The POC now (as of Dec. 5th) supports the configuration of multiple file stores for a Dataverse instance. Implementing this involved code changes in classes related to file/s3/swift access and other places where the storage location of a dataset is interpreted, and requires changing some glassfish java properties but does not affect Dataverse’s database structure and can be made backward compatible for current data.

In stock Dataverse today, the storageidentifier field for files includes a prefix representing the type of file store used (e.g. “s3://<long random id number>” indicating s3 storage) and the code assumed that all files were in the same store (because Dataverse assumed only one file path, one set of s3 or swift credentials, etc.). In the update, the storageidentifier has a prefix indicating a store identifier, such as s3:// or s3tacc:// and Dataverse looks at properties associated with that store to understand it’s type (file, s3, or swift) and any type-specific options for that store. With these changes, one can have a file1:// and file2:// stores sending files into different paths/file systems, or s3:// and s3tacc:// stores sending data to different s3 instances with different credential, etc. Together, these changes allow a modified instance to access data from multiple places at once.
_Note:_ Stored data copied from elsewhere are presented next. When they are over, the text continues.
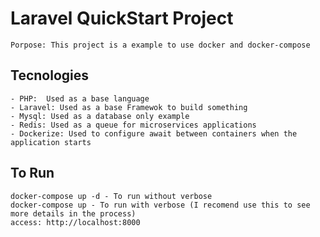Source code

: # Laravel QuickStart Project
    
    Porpose: This project is a example to use docker and docker-compose

## Tecnologies
    
    - PHP:  Used as a base language
    - Laravel: Used as a base Framewok to build something
    - Mysql: Used as a database only example
    - Redis: Used as a queue for microservices applications
    - Dockerize: Used to configure await between containers when the application starts

## To Run

    docker-compose up -d - To run without verbose
    docker-compose up - To run with verbose (I recomend use this to see more details in the process)
    access: http://localhost:8000


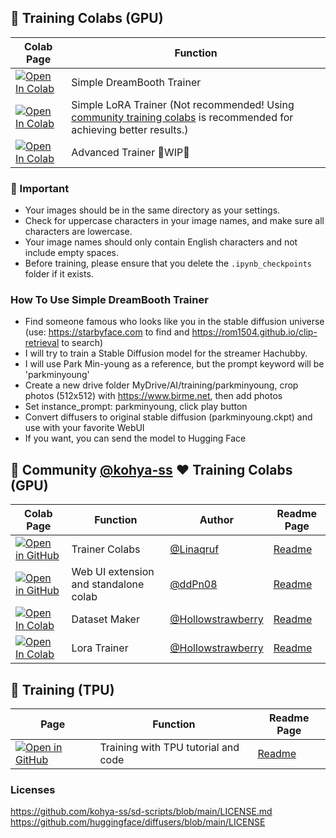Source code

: ## 🦒 Training Colabs (GPU)

| Colab Page | Function
| --- | --- |
[![Open In Colab](https://colab.research.google.com/assets/colab-badge.svg)](https://colab.research.google.com/github/camenduru/stable-diffusion-webui-colab/blob/training/simple_dreambooth_trainer.ipynb) | Simple DreamBooth Trainer
[![Open In Colab](https://colab.research.google.com/assets/colab-badge.svg)](https://colab.research.google.com/github/camenduru/stable-diffusion-webui-colab/blob/training/simple_lora_trainer.ipynb) | Simple LoRA Trainer (Not recommended! Using [community training colabs](https://github.com/camenduru/stable-diffusion-webui-colab/tree/training#-community-kohya-ss--training-colabs-gpu) is recommended for achieving better results.)
[![Open In Colab](https://colab.research.google.com/assets/colab-badge.svg)](https://colab.research.google.com/github/camenduru/stable-diffusion-webui-colab/blob/training/advanced_trainer.ipynb) | Advanced Trainer 🚦WIP🚦

### 🚨 Important
- Your images should be in the same directory as your settings. 
- Check for uppercase characters in your image names, and make sure all characters are lowercase. 
- Your image names should only contain English characters and not include empty spaces. 
- Before training, please ensure that you delete the `.ipynb_checkpoints` folder if it exists.

### How To Use Simple DreamBooth Trainer
- Find someone famous who looks like you in the stable diffusion universe (use: https://starbyface.com to find and https://rom1504.github.io/clip-retrieval to search)
- I will try to train a Stable Diffusion model for the streamer Hachubby. 
- I will use Park Min-young as a reference, but the prompt keyword will be 'parkminyoung'
- Create a new drive folder MyDrive/AI/training/parkminyoung, crop photos (512x512) with https://www.birme.net, then add photos
- Set instance_prompt: parkminyoung, click play button
- Convert diffusers to original stable diffusion (parkminyoung.ckpt) and use with your favorite WebUI
- If you want, you can send the model to Hugging Face

## 🦒 Community [@kohya-ss](https://github.com/kohya-ss) ❤ Training Colabs (GPU)
 
| Colab Page | Function | Author | Readme Page
| --- | --- | --- | --- |
[![Open in GitHub](https://user-images.githubusercontent.com/54370274/227776188-a9e140f7-a8c6-4e41-adbb-02c71b71ae80.svg)](https://github.com/Linaqruf/kohya-trainer) | Trainer Colabs | [@Linaqruf](https://github.com/Linaqruf) |  [Readme](https://github.com/Linaqruf/kohya-trainer)
[![Open in GitHub](https://user-images.githubusercontent.com/54370274/227776188-a9e140f7-a8c6-4e41-adbb-02c71b71ae80.svg)](https://github.com/ddPn08/kohya-sd-scripts-webui) | Web UI extension and standalone colab | [@ddPn08](https://github.com/ddPn08) | [Readme](https://github.com/ddPn08/kohya-sd-scripts-webui)
[![Open In Colab](https://colab.research.google.com/assets/colab-badge.svg)](https://colab.research.google.com/github/hollowstrawberry/kohya-colab/blob/main/Dataset_Maker.ipynb) | Dataset Maker | [@Hollowstrawberry](https://github.com/hollowstrawberry) | [Readme](https://github.com/hollowstrawberry/kohya-colab)
[![Open In Colab](https://colab.research.google.com/assets/colab-badge.svg)](https://colab.research.google.com/github/hollowstrawberry/kohya-colab/blob/main/Lora_Trainer.ipynb) | Lora Trainer | [@Hollowstrawberry](https://github.com/hollowstrawberry) | [Readme](https://github.com/hollowstrawberry/kohya-colab)


## 🐬 Training (TPU)

| Page | Function | Readme Page
| --- | --- | --- |
[![Open in GitHub](https://user-images.githubusercontent.com/54370274/227776188-a9e140f7-a8c6-4e41-adbb-02c71b71ae80.svg)](https://github.com/camenduru/train-text-to-image-tpu-tutorial) | Training with TPU tutorial and code | [Readme](https://github.com/camenduru/train-text-to-image-tpu-tutorial)

### Licenses
https://github.com/kohya-ss/sd-scripts/blob/main/LICENSE.md <br />
https://github.com/huggingface/diffusers/blob/main/LICENSE <br />
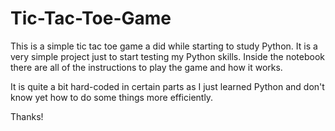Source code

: # Tic-Tac-Toe-Game
This is a simple tic tac toe game a did while starting to study Python.
It is a very simple project just to start testing my Python skills.
Inside the notebook there are all of the instructions to play the game and how it works.

It is quite a bit hard-coded in certain parts as I just learned Python and don't know yet how to do some things more efficiently.

Thanks!
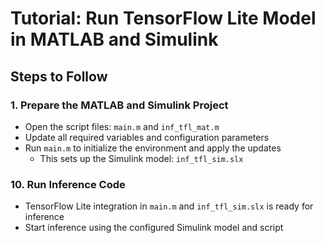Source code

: # Tutorial: Run TensorFlow Lite Model in MATLAB and Simulink

## Steps to Follow

### 1. Prepare the MATLAB and Simulink Project
- Open the script files: `main.m` and `inf_tfl_mat.m`
- Update all required variables and configuration parameters
- Run `main.m` to initialize the environment and apply the updates  
    - This sets up the Simulink model: `inf_tfl_sim.slx`

### 10. Run Inference Code
- TensorFlow Lite integration in `main.m` and `inf_tfl_sim.slx` is ready for inference
- Start inference using the configured Simulink model and script
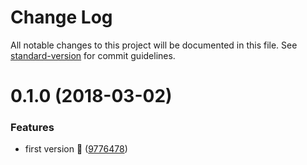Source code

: # Change Log

All notable changes to this project will be documented in this file. See [standard-version](https://github.com/conventional-changelog/standard-version) for commit guidelines.

<a name="0.1.0"></a>
# 0.1.0 (2018-03-02)


### Features

* first version 🎉 ([9776478](https://github.com/smooth-code/jest-environment-puppeteer/commit/9776478))

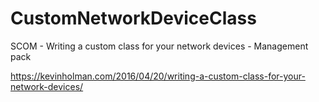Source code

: # CustomNetworkDeviceClass
SCOM - Writing a custom class for your network devices - Management pack

https://kevinholman.com/2016/04/20/writing-a-custom-class-for-your-network-devices/
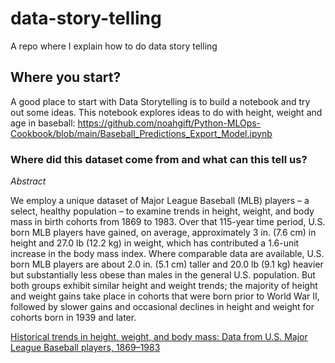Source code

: # data-story-telling
A repo where I explain how to do data story telling


## Where you start?

A good place to start with Data Storytelling is to build a notebook and try out some ideas.
This notebook explores ideas to do with height, weight and age in baseball:  https://github.com/noahgift/Python-MLOps-Cookbook/blob/main/Baseball_Predictions_Export_Model.ipynb


### Where did this dataset come from and what can this tell us?


*Abstract*

We employ a unique dataset of Major League Baseball (MLB) players – a select, healthy population – to examine trends in height, weight, and body mass in birth cohorts from 1869 to 1983. Over that 115-year time period, U.S. born MLB players have gained, on average, approximately 3 in. (7.6 cm) in height and 27.0 lb (12.2 kg) in weight, which has contributed a 1.6-unit increase in the body mass index. Where comparable data are available, U.S. born MLB players are about 2.0 in. (5.1 cm) taller and 20.0 lb (9.1 kg) heavier but substantially less obese than males in the general U.S. population. But both groups exhibit similar height and weight trends; the majority of height and weight gains take place in cohorts that were born prior to World War II, followed by slower gains and occasional declines in height and weight for cohorts born in 1939 and later.


[Historical trends in height, weight, and body mass: Data from U.S. Major League Baseball players, 1869–1983]( https://www.sciencedirect.com/science/article/pii/S1570677X08000324?via%3Dihub)
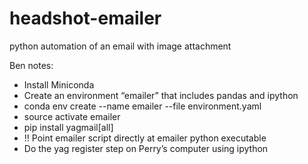 # headshot-emailer
python automation of an email with image attachment

Ben notes:
* Install Miniconda
* Create an environment “emailer” that includes pandas and ipython
* conda env create --name emailer --file environment.yaml
* source activate emailer
* pip install yagmail[all]
* !! Point emailer script directly at emailer python executable
* Do the yag register step on Perry’s computer using ipython
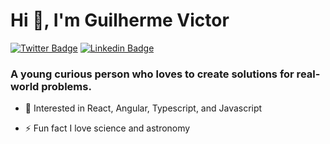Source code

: <h1>Hi 👋, I'm Guilherme Victor</h1>

[![Twitter Badge](https://img.shields.io/badge/-@oguivictor-ffffff?style=for-the-badge&labelColor=ffffff&logo=twitter&logoColor=292929&link=https://twitter.com/oguivictor)](https://twitter.com/oguivictor) 
[![Linkedin Badge](https://img.shields.io/badge/-Guilherme%20Victor-ffffff?style=for-the-badge&logo=Linkedin&logoColor=292929&link=https://www.linkedin.com/in/guilhermeviictor/)](https://www.linkedin.com/in/guilhermeviictor/)
<h3>A young curious person who loves to create solutions for real-world problems.</h3>

- 💬 Interested in React, Angular, Typescript, and Javascript 

- ⚡ Fun fact I love science and astronomy
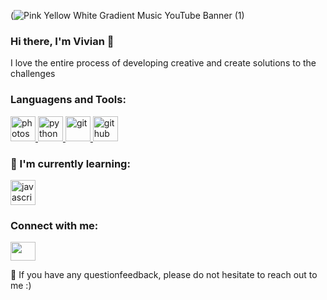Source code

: (![Pink Yellow White Gradient Music YouTube Banner (1)](https://github.com/pinheirovivian/pinheirovivian/assets/117175958/d27a86e1-60a1-418f-85c8-c4582ced469a)

### Hi there, I'm Vivian 👋
I love the entire process of developing creative and create solutions to the challenges

<h3 align="left">Languagens and Tools:</h3>
<p align="left"> <a href="https://www.photoshop.com/en" target="_blank"> <img src="https://devicons.github.io/devicon/devicon.git/icons/photoshop/photoshop-plain.svg" alt="photoshop" width="40" height="40"/> </a> <a href="https://www.python.org" target="_blank"> <img src="https://devicons.github.io/devicon/devicon.git/icons/python/python-original.svg" alt="python" width="40" height="40"/> </a> 
<a href="https://www.git.com" target="_blank"> <img src="https://devicons.github.io/devicon/git/git-original-wordmark.svg" alt="git" width="40" height="40"/> </a> 
<a href="https://www.git.com" target="_blank"> <img src="https://devicons.github.io/devicon/github/github-original-wordmark.svg" alt="github" width="40" height="40"/> </a> </p>

<h3 align="left">🌱 I'm currently learning:</h3>
<p align="left"> <a href="https://www.javascript.com" target="_blank"> <img src="https://devicons.github.io/devicon/devicon.git/icons/javascript/javascript-original.svg" alt="javascript" width="40" height="40"/> </a> 

<h3 align="left">Connect with me:</h3>
<p align="left">
<a href="seu link" target="blank"><img align="center" src="https://cdn.jsdelivr.net/npm/simple-icons@3.0.1/icons/linkedin.svg" alt="" height="30" width="40" /></a> </p>
💬 If you have any questionfeedback, please do not hesitate to reach out to me :)
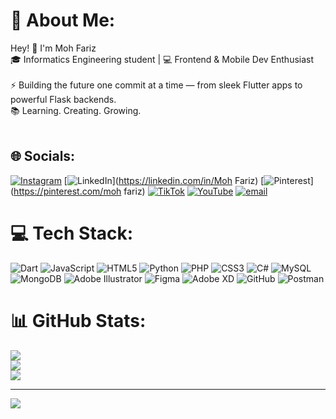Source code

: # 💫 About Me:
Hey! 👋 I'm Moh Fariz<br>🎓 Informatics Engineering student | 💻 Frontend & Mobile Dev Enthusiast<br><br>⚡ Building the future one commit at a time — from sleek Flutter apps to powerful Flask backends.<br>📚 Learning. Creating. Growing.<br><br>


## 🌐 Socials:
[![Instagram](https://img.shields.io/badge/Instagram-%23E4405F.svg?logo=Instagram&logoColor=white)](https://instagram.com/Mochfarriiiz88@gmail.com) [![LinkedIn](https://img.shields.io/badge/LinkedIn-%230077B5.svg?logo=linkedin&logoColor=white)](https://linkedin.com/in/Moh Fariz) [![Pinterest](https://img.shields.io/badge/Pinterest-%23E60023.svg?logo=Pinterest&logoColor=white)](https://pinterest.com/moh fariz) [![TikTok](https://img.shields.io/badge/TikTok-%23000000.svg?logo=TikTok&logoColor=white)](https://tiktok.com/@mochfarriiiz88) [![YouTube](https://img.shields.io/badge/YouTube-%23FF0000.svg?logo=YouTube&logoColor=white)](https://youtube.com/@mohfariz88) [![email](https://img.shields.io/badge/Email-D14836?logo=gmail&logoColor=white)](mailto:mohfariz88@gmail.com) 

# 💻 Tech Stack:
![Dart](https://img.shields.io/badge/dart-%230175C2.svg?style=for-the-badge&logo=dart&logoColor=white) ![JavaScript](https://img.shields.io/badge/javascript-%23323330.svg?style=for-the-badge&logo=javascript&logoColor=%23F7DF1E) ![HTML5](https://img.shields.io/badge/html5-%23E34F26.svg?style=for-the-badge&logo=html5&logoColor=white) ![Python](https://img.shields.io/badge/python-3670A0?style=for-the-badge&logo=python&logoColor=ffdd54) ![PHP](https://img.shields.io/badge/php-%23777BB4.svg?style=for-the-badge&logo=php&logoColor=white) ![CSS3](https://img.shields.io/badge/css3-%231572B6.svg?style=for-the-badge&logo=css3&logoColor=white) ![C#](https://img.shields.io/badge/c%23-%23239120.svg?style=for-the-badge&logo=csharp&logoColor=white) ![MySQL](https://img.shields.io/badge/mysql-4479A1.svg?style=for-the-badge&logo=mysql&logoColor=white) ![MongoDB](https://img.shields.io/badge/MongoDB-%234ea94b.svg?style=for-the-badge&logo=mongodb&logoColor=white) ![Adobe Illustrator](https://img.shields.io/badge/adobe%20illustrator-%23FF9A00.svg?style=for-the-badge&logo=adobe%20illustrator&logoColor=white) ![Figma](https://img.shields.io/badge/figma-%23F24E1E.svg?style=for-the-badge&logo=figma&logoColor=white) ![Adobe XD](https://img.shields.io/badge/Adobe%20XD-470137?style=for-the-badge&logo=Adobe%20XD&logoColor=#FF61F6) ![GitHub](https://img.shields.io/badge/github-%23121011.svg?style=for-the-badge&logo=github&logoColor=white) ![Postman](https://img.shields.io/badge/Postman-FF6C37?style=for-the-badge&logo=postman&logoColor=white)
# 📊 GitHub Stats:
![](https://github-readme-stats.vercel.app/api?username=Mohfarriiiz88&theme=shadow_blue&hide_border=false&include_all_commits=true&count_private=true)<br/>
![](https://nirzak-streak-stats.vercel.app/?user=Mohfarriiiz88&theme=shadow_blue&hide_border=false)<br/>
![](https://github-readme-stats.vercel.app/api/top-langs/?username=Mohfarriiiz88&theme=shadow_blue&hide_border=false&include_all_commits=true&count_private=true&layout=compact)

---
[![](https://visitcount.itsvg.in/api?id=Mohfarriiiz88&icon=0&color=0)](https://visitcount.itsvg.in)

<!-- Proudly created with GPRM ( https://gprm.itsvg.in ) -->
To decide where new data should be sent, the POC code includes a default location and, as of Jan. 2020, allows superusers to specify a ‘storage driver’, selected from a drop-down list, for a given dataverse that will be used for all datasets within that Dataverse. For example, a Dataverse with “TACC” as a storage driver would have files stored in the s3tacc:// store. (“TACC” is the label specified in the configuration for the s3tacc store - arbitrary strings can be used.)

Next Steps:

There is additional functionality that will be important to creating a production capability. Some are a ‘simple matter of programming’, where the functionality needed is probably not controversial, while others may need further requirements/design discussion.

Simply turning everything back on, which would involve Dataverse retrieving the entire file from S3 one or more times, would be relatively simple though it would have performance impacts. It may make sense to add configuration options that would allow any of these steps to be turned on/off per store, or up to a given file size limit, etc. It would also be possible to shift more of this processing to the background (e.g. creating a .tab file is already done after the HTTP call to upload the file returns) although doing steps like unzipping this way would mean the Dataverse web interface could not show the list of files inside the zip during upload. More complex options, such as moving such processing to a machine local to the S3 store, are also possible (e.g. an app that would inspect the remote file and only send a new mimetype or extracted metadata to Dataverse instead of Dataverse having to pull the entire file from S3 itself.